Task requirements:
Once the line containing "trata las dos" is found in the entries below, reproduce it and every line after it, stopping at and including the line containing "anormal aparece el"; reproduce nothing else, and keep each line exact.

───── Data extract ─────

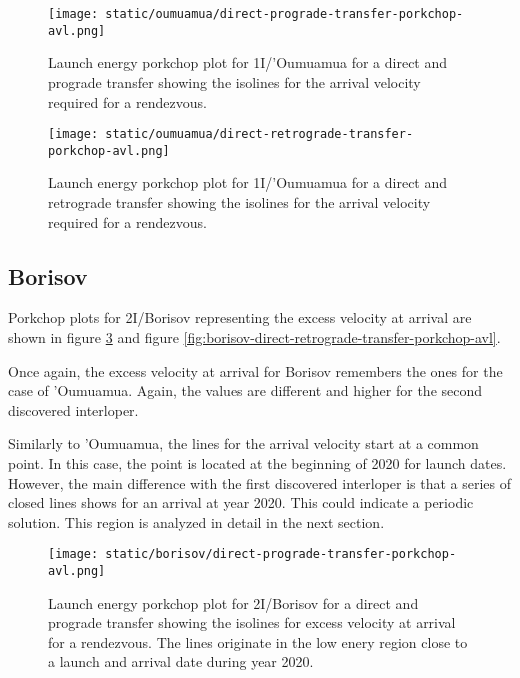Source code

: \newpage
\begin{figure}[H]
  \centering
  \texttt{[image: static/oumuamua/direct-prograde-transfer-porkchop-avl.png]}
        \caption[Direct and prograde launch energy porkchop for 'Oumuamua]{Launch energy porkchop plot for 1I/'Oumuamua for a direct and prograde transfer showing the isolines for the arrival velocity required for a rendezvous.}
  \label{fig:oumuamua-direct-prograde-transfer-porkchop-avl}
\end{figure}

\begin{figure}[H]
  \centering
  \texttt{[image: static/oumuamua/direct-retrograde-transfer-porkchop-avl.png]}
        \caption[Direct and prograde launch energy porkchop for
        'Oumuamua]{Launch energy porkchop plot for 1I/'Oumuamua for a direct and
        retrograde transfer showing the isolines for the arrival velocity required for a rendezvous.}
  \label{fig:oumuamua-direct-retrograde-transfer-porkchop-avl}
\end{figure}

\subsection{Borisov}

Porkchop plots for 2I/Borisov representing the excess velocity at arrival are
shown in figure \ref{fig:borisov-direct-prograde-transfer-porkchop-avl} and figure
\ref{fig:borisov-direct-retrograde-transfer-porkchop-avl}.

Once again, the excess velocity at arrival for Borisov remembers the ones for
the case of 'Oumuamua. Again, the values are different and higher for the second
discovered interloper.

Similarly to 'Oumuamua, the lines for the arrival velocity start at a common
point. In this case, the point is located at the beginning of 2020 for launch
dates. However, the main difference with the first discovered interloper is that
a series of closed lines shows for an arrival at year 2020. This could indicate
a periodic solution. This region is analyzed in detail in the next section.

\newpage
\begin{figure}[H]
  \centering
  \texttt{[image: static/borisov/direct-prograde-transfer-porkchop-avl.png]}
        \caption[Direct and prograde arrival excess velocity porkchop for
        Borisov]{Launch energy porkchop plot for 2I/Borisov for a direct and
        prograde transfer showing the isolines for excess velocity at arrival
        for a rendezvous. The lines originate in the low enery region close to a
        launch and arrival date during year 2020.}
  \label{fig:borisov-direct-prograde-transfer-porkchop-avl}
\end{figure}

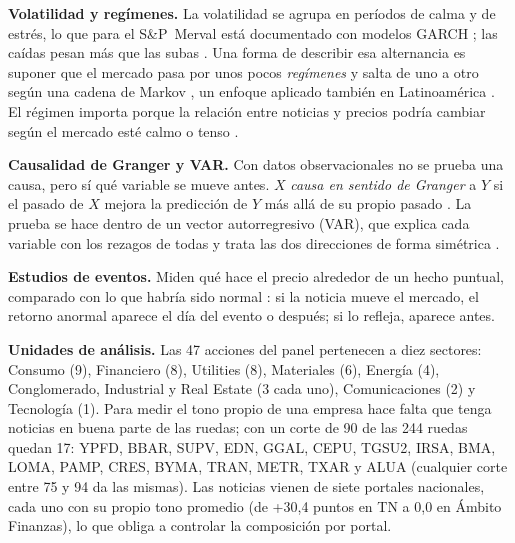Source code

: \textbf{Volatilidad y regímenes.} La volatilidad se agrupa en períodos de calma y de estrés, lo
que para el S\&P~Merval está documentado con modelos GARCH \citep{segovia2022}; las caídas pesan
más que las subas \citep{otuki2008}. Una forma de describir esa alternancia es suponer que el
mercado pasa por unos pocos \textit{regímenes} y salta de uno a otro según una cadena de Markov
\citep{hamilton1989,rabiner1989}, un enfoque aplicado también en Latinoamérica
\citep{ataurima2016}. El régimen importa porque la relación entre noticias y precios podría
cambiar según el mercado esté calmo o tenso \citep{garcia2013}.

\textbf{Causalidad de Granger y VAR.} Con datos observacionales no se prueba una causa, pero sí
qué variable se mueve antes. $X$ \textit{causa en sentido de Granger} a $Y$ si el pasado de $X$
mejora la predicción de $Y$ más allá de su propio pasado \citep{granger1969}. La prueba se hace
dentro de un vector autorregresivo (VAR), que explica cada variable con los rezagos de todas y
trata las dos direcciones de forma simétrica \citep{sims1980,lutkepohl2005}.

\textbf{Estudios de eventos.} Miden qué hace el precio alrededor de un hecho puntual, comparado
con lo que habría sido normal \citep{mackinlay1997}: si la noticia mueve el mercado, el retorno
anormal aparece el día del evento o después; si lo refleja, aparece antes.

\textbf{Unidades de análisis.} Las 47 acciones del panel pertenecen a diez sectores: Consumo (9),
Financiero (8), Utilities (8), Materiales (6), Energía (4), Conglomerado, Industrial y Real Estate
(3 cada uno), Comunicaciones (2) y Tecnología (1). Para medir el tono propio de una empresa hace
falta que tenga noticias en buena parte de las ruedas; con un corte de 90 de las 244 ruedas
quedan 17: YPFD, BBAR, SUPV, EDN, GGAL, CEPU, TGSU2, IRSA, BMA, LOMA, PAMP, CRES, BYMA, TRAN,
METR, TXAR y ALUA (cualquier corte entre 75 y 94 da las mismas). Las noticias vienen de siete
portales nacionales, cada uno con su propio tono promedio (de +30,4 puntos en TN a 0,0 en Ámbito
Finanzas), lo que obliga a controlar la composición por portal.
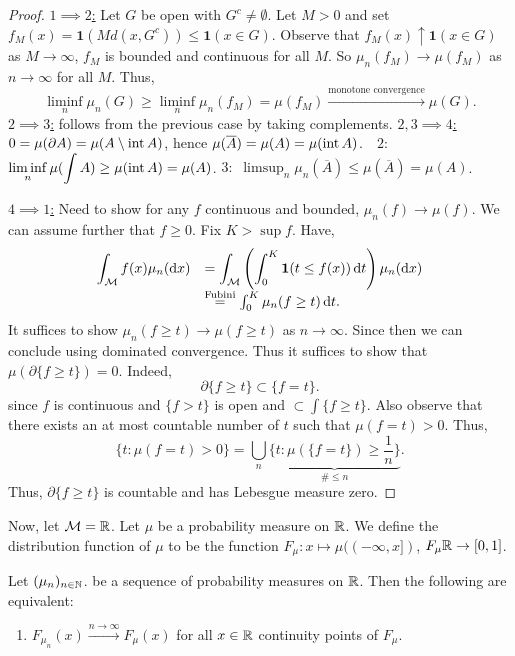 \documentclass{article}
\begin{document}
\begin{proof}
	\underline{$ 1\implies 2$:} Let $ G$ be open with $ G^{c}\neq \emptyset$. Let $ M>0$ and set $ f_{M}(x) = \mathbf{1}(M d(x, G^{c}))\leq \mathbf{1}(x\in G)$. Observe that 	$ f_{M}(x)\uparrow \mathbf{1}(x\in G)$ as $ M\to \infty$, $ f_{M}$ is bounded and continuous for all $ M$. So $ \mu_{n}(f_{M})\to \mu(f_{M})$ as $ n\to \infty$ for all $ M$. Thus, 
	\[
		\displaystyle\liminf_{n}\mu_{n}(G)\geq \displaystyle\liminf_{n}\mu_{n}(f_{M}) = \mu(f_{M})\stackrel{\text{monotone convergence}}{\to}\mu(G).
	\]
	\underline{$2\implies 3$:} follows from the previous case by taking complements. 
	\underline{$ 2,3\implies 4$:} $ 0 = \mu(\partial A) = \mu(A\setminus \operatorname{int}{A})$, hence $ \mu(\overline{A}) = \mu(A) = \mu(\operatorname{int}{A})$.\ \ 
	\underline{$ 2:$} $ \displaystyle\liminf_{n}\mu(\int{A})\geq \mu(\operatorname{int}{A})=\mu(A)$.
	\underline{$ 3:$} $ \displaystyle\limsup_{n} \mu_{n}(\overline{A})\leq \mu(\overline{A}) = \mu(A)$.

	\underline{$ 4\implies 1$:} Need to show for any $ f$ continuous and bounded, $ \mu_{n}(f)\to \mu(f)$. We can assume further that $ f\geq 0$. Fix $ K> \displaystyle\sup f$. Have, 
	\[
	\begin{array}{ll}
		\displaystyle\int_{ \mathcal{M}}f(x) \mu_{n}(\operatorname{d}\! x)    &= \displaystyle\int_{ \mathcal{M}} \left( \int^{K}_{0} \mathbf{1}(t\leq f(x)) \operatorname{d}\! t \right) \mu_{n}(\operatorname{d}\!  x)  \\
									 &\stackrel{\text{Fubini}}{=} \int^{K}_{0}\mu_{n}(f\geq t) \operatorname{d}\! t.  
	\end{array}
	\]
	It suffices to show $ \mu_{n}(f\geq t)\to \mu(f \geq t)$ as $ n\to \infty$. Since then we can conclude using dominated convergence. Thus it suffices to show that $ \mu(\partial \{f\geq t\}) = 0$. Indeed, 
	\[
		\partial\{f\geq t \} \subset \{f = t\}.
	\]
	since $ f$ is continuous and $ \{f>t\}$ is open and $ \subset \int\{f\geq t\}$. Also observe that there exists an at most countable number of $ t$ such that $ \mu(f = t)>0$. Thus, 
	\[
	\{t: \mu(f=t)>0\} = \displaystyle\bigcup_{n}\displaystyle\underbrace{\{t: \mu(\{f = t\})\geq \frac{1}{n}\}}_{\#\leq n} .
	\]
	Thus, $ \partial \{f\geq t\}$ is countable and has Lebesgue measure zero.
\end{proof}

Now, let $ \mathcal{M} = \mathbb{R}$. Let $ \mu$ be a probability measure on $ \mathbb{R}$. We define the distribution function of $ \mu$ to be the function $ F_{\mu}:x\mapsto \mu((-\infty,x] )$, $ F_{\mu}\mathbb{R}\to [0,1]$. 


\begin{boxprop}\label{prop: weak convergence distribution function}
	Let $ (\mu_{n})_{n\in \mathbb{N}}$. be a sequence of probability measures on $ \mathbb{R}$. Then the following are equivalent: 
	\begin{enumerate}
	    $ \mu_{n}\implies \mu$, as $ n\to \infty$.
	    \item $F_{\mu_{n}}(x)\stackrel{n\to \infty}{\longrightarrow}F_{\mu}(x)$ for all $ x\in \mathbb{R}$ continuity points of $ F_{\mu}$.
	\end{enumerate}
\end{boxprop}
\end{document}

─────

Solution:
trata las dos direcciones de forma simétrica \citep{sims1980,lutkepohl2005}.

\textbf{Estudios de eventos.} Miden qué hace el precio alrededor de un hecho puntual, comparado
con lo que habría sido normal \citep{mackinlay1997}: si la noticia mueve el mercado, el retorno
anormal aparece el día del evento o después; si lo refleja, aparece antes.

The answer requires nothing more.